When You're Homeless...free chapter

This is an "Interlude" chapter from my book, explaining how homelessness feels for a father...

When you’re homeless, you feel like you’re on the outside looking in. Like there is an invisible wall between yourself and “normal” folks. It feels like it’s a slow-moving nightmare and you can’t tell which part is the dream and which is reality. You want to wake up, but you’re already awake.
It feels like you’re watching the normal folks with their normal life, a life that you used to have as well, and you start forgetting what all that felt like. What it was like to have a kitchen, and a stove, and a bed...and an address. You try to forget about your dogs and your cat and your garden. You overhear bits of conversations about mundane home ownership, and you wish you could be doing those things that had the normal people complaining. You wish you still had a lawn to cut. You wish you had a driveway to seal, or an electric bill to groan about. You’d give anything for a nosy neighbor.
When you are homeless, you don’t wake up on Monday mornings, have the Monday morning blues, and make jokes with your coworkers about how “It’s Monday again...” Because when you’re homeless, every day feels like Monday. Every day greets you with the blues. Every day finds you one day further removed from humanity.
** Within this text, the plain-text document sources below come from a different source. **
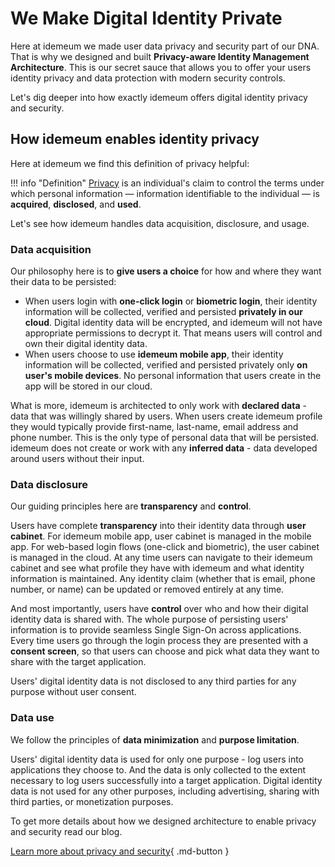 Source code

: # We Make Digital Identity Private

Here at idemeum we made user data privacy and security part of our DNA. That is why we designed and built **Privacy-aware Identity Management Architecture**. This is our secret sauce that allows you to offer your users identity privacy and data protection with modern security controls. 

Let's dig deeper into how exactly idemeum offers digital identity privacy and security. 

## How idemeum enables identity privacy

Here at idemeum we find this definition of privacy helpful:

!!! info "Definition"
	[Privacy](https://en.wikipedia.org/wiki/Privacy) is an individual's claim to control the terms under which personal information — information identifiable to the individual — is **acquired**, **disclosed**, and **used**. 

Let's see how idemeum handles data acquisition, disclosure, and usage. 

### Data acquisition

Our philosophy here is to **give users a choice** for how and where they want their data to be persisted:

* When users login with **one-click login** or **biometric login**, their identity information will be collected, verified and persisted **privately in our cloud**. Digital identity data will be encrypted, and idemeum will not have appropriate permissions to decrypt it. That means users will control and own their digital identity data.
* When users choose to use **idemeum mobile app**, their identity information will be collected, verified and persisted privately only **on user's mobile devices**. No personal information that users create in the app will be stored in our cloud.

What is more, idemeum is architected to only work with **declared data** - data that was willingly shared by users. When users create idemeum profile they would typically provide first-name, last-name, email address and phone number. This is the only type of personal data that will be persisted. idemeum does not create or work with any **inferred data** - data developed around users without their input.

### Data disclosure

Our guiding principles here are **transparency** and **control**. 

Users have complete **transparency** into their identity data through **user cabinet**. For idemeum mobile app, user cabinet is managed in the mobile app. For web-based login flows (one-click and biometric), the user cabinet is managed in the cloud. At any time users can navigate to their idemeum cabinet and see what profile they have with idemeum and what identity information is maintained. Any identity claim (whether that is email, phone number, or name) can be updated or removed entirely at any time.

And most importantly, users have **control** over who and how their digital identity data is shared with. The whole purpose of persisting users' information is to provide seamless Single Sign-On across applications. Every time users go through the login process they are presented with a **consent screen**, so that users can choose and pick what data they want to share with the target application. 

Users' digital identity data is not disclosed to any third parties for any purpose without user consent.

### Data use

We follow the principles of **data minimization** and **purpose limitation**.

Users' digital identity data is used for only one purpose - log users into applications they choose to. And the data is only collected to the extent necessary to log users successfully into a target application. Digital identity data is not used for any other purposes, including advertising, sharing with third parties, or monetization purposes.

To get more details about how we designed architecture to enable privacy and security read our blog. 

[Learn more about privacy and security](https://blog.idemeum.com/idemeum-keeps-identity-secure-and-private/){ .md-button }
One more day since your last meaningful conversation. One more day since you had clean sheets and a warm bed. One more day has passed since you had a cup of coffee in your kitchen, in your mug, from your coffee maker.
When you’re homeless, you can’t run home for lunch, or grill out, or hang your laundry out to dry. You can’t take a warm shower at the end of a hard day’s work, because you don’t have a shower, and you can’t find any work.
When you’re homeless, you can’t stay indoors on a cold, rainy, November Saturday and get caught up on some reading, and have a nice fire in the fireplace and make some soup and watch the cold rain as it falls. When you’re homeless, you try to stay dry and warm and out of sight if you can.
When you’re homeless there are no pictures on your walls, because you have no walls. So, you carry them in your wallet, and in your heart. They come alive at night, these pictures. They haunt you. Pictures of your little girl and the rope swing you had in the oak tree out back, and how she laughed, and wanted you to push her for hours. Pictures of how your beloved dog Bonnie would come over to you on the sofa and lay her chin on your leg, and let out a soft little sigh and look at you plaintively until you scratched her head. Pictures of your daughter and the time you filled the Jacuzzi tub with Mr. Bubble powder, and she was lost in the suds and laughing up a storm and having the most fun you’d ever seen. Pictures of when it was that you had a life.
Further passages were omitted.